From the series: Differential Equations and Linear Algebra

*
Gilbert Strang, Massachusetts Institute of Technology (MIT)
*

A damped forced equation has a particular solution *y = G* cos(ω*t –* α). The damping ratio provides insight into the null solutions.

I'm coming back to the number one example, but not the easiest example, of a second order equation with an oscillating forcing term, cosine omega t. We have to know the answer to this problem. And it's a little messy, but the method is not messy. The method is straightforward.

So let me begin by looking for the rectangular form. I call this the rectangular form. It separates the cosine with its amplitude and the sine with its amplitude into two separate pieces. So if I'm looking for that solution, and m and n are the numbers I want to find, how do I proceed?

It's a case of undetermined coefficients, M and N. And the way to determine them is substitute this into the equation and match the cosine term and find M and N. And the way we find M and N, we need two equations for two quantities, M and N.

And imagine this substituted in there. I'll get some cosines. So the cosines on one side will match the cosine on the other side. And also from the derivative, I'll get some sines and they should match 0 because I have no sine omega t on the right hand side.

So I have two equations, matching the sines, matching the cosines. And I solve those. Two equations, two unknowns. And I just write the answer down.

M involves a C minus omega squared. M is coming from the cosines. And we get cosines from that term and that term. Divided by some number, D, that I'll write down.

And N is just B omega divided by that same D. And now I'll write down D. That's C minus A omega squared squared plus B omega squared. This is what comes out from the two equations for M and N.

I just solve those equations. This D here is the two by two determinant if we think about the linear algebra behind two equations. And that's what it is. And so the answer now is in terms of A, C, B, and D, which is a mixture of all of A, B, and C. That's the solution.

Only I always want to show you a different form of the solution. And in this case, a better form. Because the most important physical quantity is the magnitude. How large does y get? What is the amplitude of this?

This is a sinusoid. And we remember that every sinusoid can be written in a polar form. Says that y of t is some amplitude of G, the gain, times a cosine of omega t with a shift, with a lag, with an angle alpha. So I have two numbers now.

That's the gain. And this is the phase shift alpha. And that's an attractive form because it has only one term. The two numbers, G and alpha, get put into a single term where we can see the magnitude of the oscillation.

And what does that come out to be? I won't go through all the steps. I'll just write down what G turns out to be. G turns out to be-- it comes from there-- and it's 1 over the square root of D. Well, G is the square root of M squared plus N squared.

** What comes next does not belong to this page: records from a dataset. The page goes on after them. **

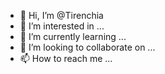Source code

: - 👋 Hi, I’m @Tirenchia
- 👀 I’m interested in ...
- 🌱 I’m currently learning ...
- 💞️ I’m looking to collaborate on ...
- 📫 How to reach me ...

<!---
Tirenchia/Tirenchia is a ✨ special ✨ repository because its `README.md` (this file) appears on your GitHub profile.
You can click the Preview link to take a look at your changes.
--->
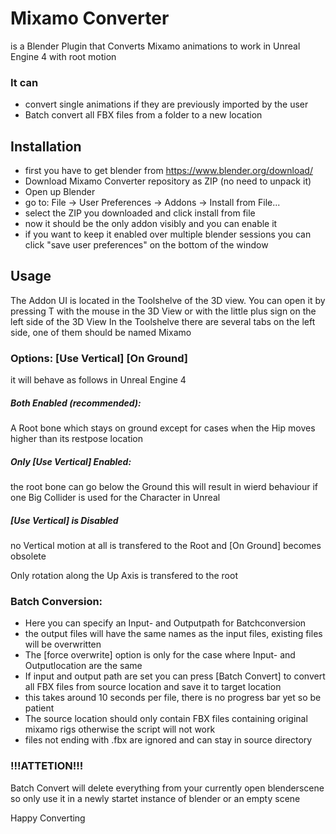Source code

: # Mixamo Converter
is a Blender Plugin that Converts Mixamo animations to work in Unreal Engine 4 with root motion

### It can
* convert single animations if they are previously imported by the user
* Batch convert all FBX files from a folder to a new location

## Installation
* first you have to get blender from https://www.blender.org/download/
* Download Mixamo Converter repository as ZIP (no need to unpack it)
* Open up Blender
* go to: File -> User Preferences -> Addons -> Install from File...
* select the ZIP you downloaded and click install from file
* now it should be the only addon visibly and you can enable it
* if you want to keep it enabled over multiple blender sessions you can click "save user preferences" on the bottom of the window

## Usage
The Addon UI is located in the Toolshelve of the 3D view.
You can open it by pressing T with the mouse in the 3D View
or with the little plus sign on the left side of the 3D View
In the Toolshelve there are several tabs on the left side,
one of them should be named Mixamo

### Options: [Use Vertical] [On Ground]
it will behave as follows in Unreal Engine 4
##### Both Enabled (recommended):
A Root bone which stays on ground except for cases when the Hip moves higher than its restpose location
##### Only [Use Vertical] Enabled:
the root bone can go below the Ground
this will result in wierd behaviour if one Big Collider is used for the Character in Unreal
##### [Use Vertical] is Disabled
no Vertical motion at all is transfered to the Root and [On Ground] becomes obsolete

Only rotation along the Up Axis is transfered to the root

### Batch Conversion:
* Here you can specify an Input- and Outputpath for Batchconversion
* the output files will have the same names as the input files, existing files will be overwritten
* The [force overwrite] option is only for the case where Input- and Outputlocation are the same
* If input and output path are set you can press [Batch Convert] to convert all FBX files from source location and save it to target location
* this takes around 10 seconds per file, there is no progress bar yet so be patient
* The source location should only contain FBX files containing original mixamo rigs otherwise the script will not work
* files not ending with .fbx are ignored and can stay in source directory

### !!!ATTETION!!!
Batch Convert will delete everything from your currently open blenderscene
so only use it in a newly startet instance of blender or an empty scene
    
Happy Converting
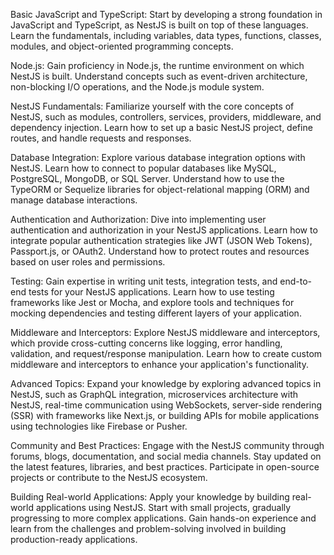 Basic JavaScript and TypeScript: Start by developing a strong foundation in JavaScript and TypeScript, as NestJS is built on top of these languages. Learn the fundamentals, including variables, data types, functions, classes, modules, and object-oriented programming concepts.

Node.js: Gain proficiency in Node.js, the runtime environment on which NestJS is built. Understand concepts such as event-driven architecture, non-blocking I/O operations, and the Node.js module system.

NestJS Fundamentals: Familiarize yourself with the core concepts of NestJS, such as modules, controllers, services, providers, middleware, and dependency injection. Learn how to set up a basic NestJS project, define routes, and handle requests and responses.

Database Integration: Explore various database integration options with NestJS. Learn how to connect to popular databases like MySQL, PostgreSQL, MongoDB, or SQL Server. Understand how to use the TypeORM or Sequelize libraries for object-relational mapping (ORM) and manage database interactions.

Authentication and Authorization: Dive into implementing user authentication and authorization in your NestJS applications. Learn how to integrate popular authentication strategies like JWT (JSON Web Tokens), Passport.js, or OAuth2. Understand how to protect routes and resources based on user roles and permissions.

Testing: Gain expertise in writing unit tests, integration tests, and end-to-end tests for your NestJS applications. Learn how to use testing frameworks like Jest or Mocha, and explore tools and techniques for mocking dependencies and testing different layers of your application.

Middleware and Interceptors: Explore NestJS middleware and interceptors, which provide cross-cutting concerns like logging, error handling, validation, and request/response manipulation. Learn how to create custom middleware and interceptors to enhance your application's functionality.

Advanced Topics: Expand your knowledge by exploring advanced topics in NestJS, such as GraphQL integration, microservices architecture with NestJS, real-time communication using WebSockets, server-side rendering (SSR) with frameworks like Next.js, or building APIs for mobile applications using technologies like Firebase or Pusher.

Community and Best Practices: Engage with the NestJS community through forums, blogs, documentation, and social media channels. Stay updated on the latest features, libraries, and best practices. Participate in open-source projects or contribute to the NestJS ecosystem.

Building Real-world Applications: Apply your knowledge by building real-world applications using NestJS. Start with small projects, gradually progressing to more complex applications. Gain hands-on experience and learn from the challenges and problem-solving involved in building production-ready applications.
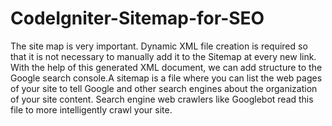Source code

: # CodeIgniter-Sitemap-for-SEO
The site map is very important. Dynamic XML file creation is required so that it is not necessary to manually add it to the Sitemap at every new link. With the help of this generated XML document, we can add structure to the Google search console.A sitemap is a file where you can list the web pages of your site to tell Google and other search engines about the organization of your site content. Search engine web crawlers like Googlebot read this file to more intelligently crawl your site.
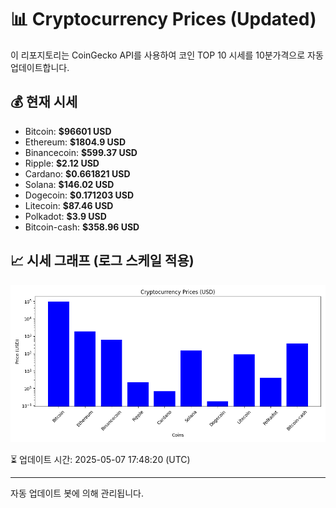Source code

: 
# 📊 Cryptocurrency Prices (Updated)

이 리포지토리는 CoinGecko API를 사용하여 코인 TOP 10 시세를 10분가격으로 자동 업데이트합니다.

## 💰 현재 시세
- Bitcoin: **$96601 USD**
- Ethereum: **$1804.9 USD**
- Binancecoin: **$599.37 USD**
- Ripple: **$2.12 USD**
- Cardano: **$0.661821 USD**
- Solana: **$146.02 USD**
- Dogecoin: **$0.171203 USD**
- Litecoin: **$87.46 USD**
- Polkadot: **$3.9 USD**
- Bitcoin-cash: **$358.96 USD**

## 📈 시세 그래프 (로그 스케일 적용)
![Crypto Prices](crypto_prices.png)

⏳ 업데이트 시간: 2025-05-07 17:48:20 (UTC)

---
자동 업데이트 봇에 의해 관리됩니다.
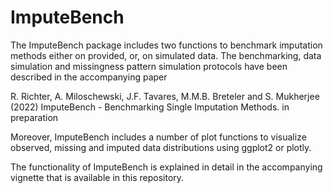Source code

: # ImputeBench

The ImputeBench package includes two functions to benchmark imputation methods either on provided, or, on simulated data. The benchmarking, data simulation
and missingness pattern simulation protocols have been described in the accompanying paper 

R. Richter, A. Miloschewski, J.F. Tavares, M.M.B. Breteler and S. Mukherjee (2022) ImputeBench - Benchmarking Single Imputation Methods. in preparation

Moreover, ImputeBench includes a number of plot functions to visualize observed, missing and imputed data distributions using ggplot2 or plotly. 

The functionality of ImputeBench is explained in detail in the accompanying vignette that is available in this repository.

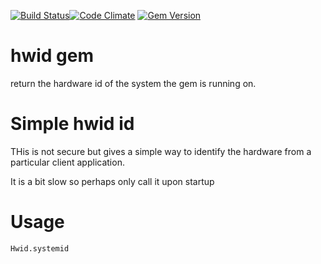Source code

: [![Build Status](https://travis-ci.org/semdinsp/hwid.svg?branch=master)](https://travis-ci.org/semdinsp/hwid)[![Code Climate](https://codeclimate.com/github/semdinsp/hwid/badges/gpa.svg)](https://codeclimate.com/github/semdinsp/hwid)
[![Gem Version](https://badge.fury.io/rb/hwid.png)](http://badge.fury.io/rb/hwid)

hwid gem
============

return the hardware id of the system the gem is running on.

Simple hwid id
=====================
THis is not secure but gives  a simple way to identify the hardware from a particular client application.

It is a bit slow so perhaps only call it upon startup

Usage
=======

    Hwid.systemid
    
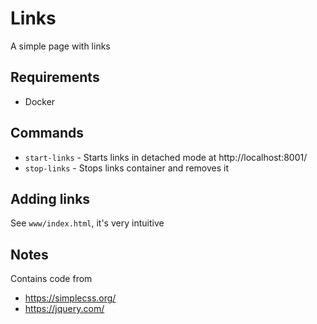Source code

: # Links

A simple page with links

## Requirements

* Docker

## Commands
* `start-links` - Starts links in detached mode at http://localhost:8001/
* `stop-links` - Stops links container and removes it

## Adding links

See `www/index.html`, it's very intuitive

## Notes

Contains code from
* https://simplecss.org/
* https://jquery.com/
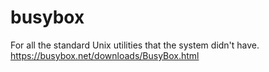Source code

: # busybox
For all the standard Unix utilities that the system didn't have.
https://busybox.net/downloads/BusyBox.html
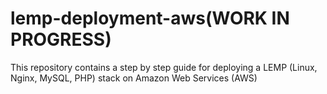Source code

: # lemp-deployment-aws(WORK IN PROGRESS)
This repository contains a step by step guide for deploying a LEMP (Linux, Nginx, MySQL, PHP) stack on Amazon Web Services (AWS)
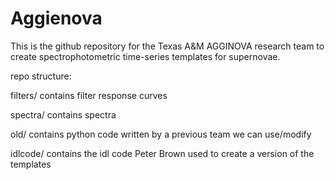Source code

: # Aggienova
This is the github repository for the Texas A&M AGGINOVA research team to create spectrophotometric time-series templates for supernovae.

repo structure:

filters/  contains filter response curves

spectra/  contains spectra 

old/ contains python code written by a previous team we can use/modify

idlcode/ contains the idl code Peter Brown used to create a version of the templates

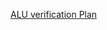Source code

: [ALU verification Plan](https://docs.google.com/spreadsheets/d/1gkLNzT1HsO216igY-Z3PwgJPjyiAkMvgjFho_XATAf4/edit?usp=sharing)
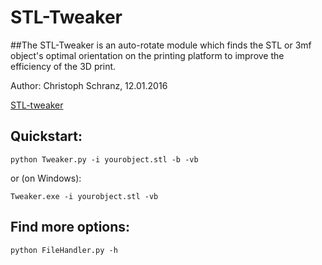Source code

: # STL-Tweaker
##The STL-Tweaker is an auto-rotate module which finds the STL or 3mf object's optimal orientation on the printing platform to improve the efficiency of the 3D print.

Author: Christoph Schranz, 12.01.2016 

[STL-tweaker](http://www.salzburgresearch.at/blog/3d-print-positioning/)

## Quickstart:  

`python Tweaker.py -i yourobject.stl -b -vb`

or (on Windows):

`Tweaker.exe -i yourobject.stl -vb`

## Find more options:
`python FileHandler.py -h`
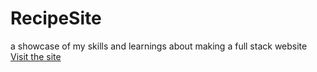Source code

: # RecipeSite
a showcase of my skills and learnings about making a full stack website
[Visit the site](https://www.peders.me/home.html)
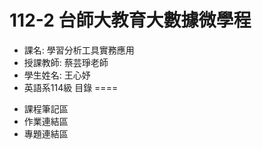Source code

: 112-2 台師大教育大數據微學程
======
- 課名: 學習分析工具實務應用
- 授課教師: 蔡芸琤老師
- 學生姓名: 王心妤
- 英語系114級
目錄
====
* 課程筆記區
* 作業連結區
* 專題連結區
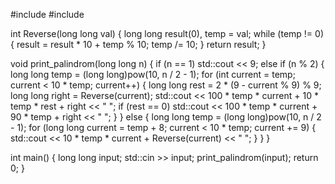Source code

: #include <iostream>
#include <cmath>
 
int Reverse(long long val) {
	long long result(0), temp = val;
	while (temp != 0) {
		result = result * 10 + temp % 10;
		temp /= 10;
	}
	return result;
}
 
void print_palindrom(long long n) {
	if (n == 1) std::cout << 9;
	else if (n % 2) {
		long long temp = (long long)pow(10, n / 2 - 1);
		for (int current = temp; current < 10 * temp; current++) {
			long long rest = 2 * (9 - current % 9) % 9;
			long long right = Reverse(current);
			std::cout << 100 * temp * current + 10 * temp * rest + right << " ";
			if (rest == 0) std::cout << 100 * temp * current + 90 * temp + right << " ";
		}
	}
	else {
		long long temp = (long long)pow(10, n / 2 - 1);
		for (long long current = temp + 8; current < 10 * temp; current += 9) {
			std::cout << 10 * temp * current + Reverse(current) << " ";
		}
	}
}
 
int main() {
	long long input;
	std::cin >> input;
	print_palindrom(input);
	return 0;
}
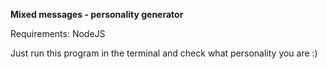 **Mixed messages - personality generator**

Requirements:
NodeJS

Just run this program in the terminal and check what personality you are :)

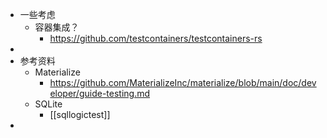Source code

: - 一些考虑
	- 容器集成？
		- https://github.com/testcontainers/testcontainers-rs
-
- 参考资料
	- Materialize
		- https://github.com/MaterializeInc/materialize/blob/main/doc/developer/guide-testing.md
	- SQLite
		- [[sqllogictest]]
-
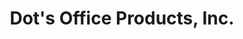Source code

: ---
title: "Dot's Office Products, Inc."
url: /north-kansas-city/dots-office-products-inc/
shop: Allgemein
---
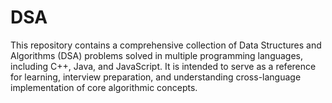# DSA
This repository contains a comprehensive collection of Data Structures and Algorithms (DSA) problems solved in multiple programming languages, including C++, Java, and JavaScript. It is intended to serve as a reference for learning, interview preparation, and understanding cross-language implementation of core algorithmic concepts.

The square root of M squared plus N squared. And if I put M squared and N squared, then I have D over D squared. I get that answer. That's the gain.

Let me write that word, gain, again. Because you got it there. Here it is again. And as always, the tangent of alpha is the N over the M, which is just B omega over C minus A omega squared. I like that polar form.

And I feel I should just do an example. I didn't do any of the algebra in this video. But you know where the algebra came from. It came from substituting the form we expect for the solution. And of course, that form that we expect is the form we get provided omega, the driving frequency, is different from omega N.

Well, no. I guess we're all right even if omega is omega N, because we have a damping term. So that's the answer.

So an example. Why not an example? y double prime plus y prime plus 2y equals cosine of t. That's a simple example. I took omega to be 1, you see. And there is omega. And then A is 1, B is 1, C is 2.

We can evaluate everything. In fact, I think M and N are 1/2. D, by the way, will be 1 squared plus 1 squared. That's 2 square root. Sorry. D will be 2. 1 squared plus 1 squared.

So what do I know? Do I know the rectangular form? Yes. Rectangular form is 1/2. 1/2 for both the cosine and the sine. 1/2 of cosine t plus sine t. That's the rectangular form.

Two simple things, but I have to add them. And in my mind, I don't necessarily see how the cosine adds to the sine. But the sinusoidal identity, the polar form, gives it to me. So what is it in polar form?

So G, the gain, is going to be 1 over the square root of 2. At the highest point, the cosine and the sine are the same. They're both 1 over the square root of 2. I have two of them. So I get 1 over the square root of 2 cosine of t minus pi over 4 is the angle, the phase lag.

When I add the cosine and the sine, I get a sinusoid that's sitting over pi over 4, 45 degrees. So those are the two forms. So in a nice example, we certainly got a nice answer. We certainly did. Yes.

So that is the-- worked out, more or less worked out, in principle, worked out-- is the solution to what I think of as the most important application when the forcing term is a cosine. So it gives oscillating motion. It gives a phase shift. And it gives these formulas.

The only thing I would add is that I need to comment on better notation. So I have used in these formulas A, B, and C. But those have meaning as mass, damping constant, spring constant. M, B, and K.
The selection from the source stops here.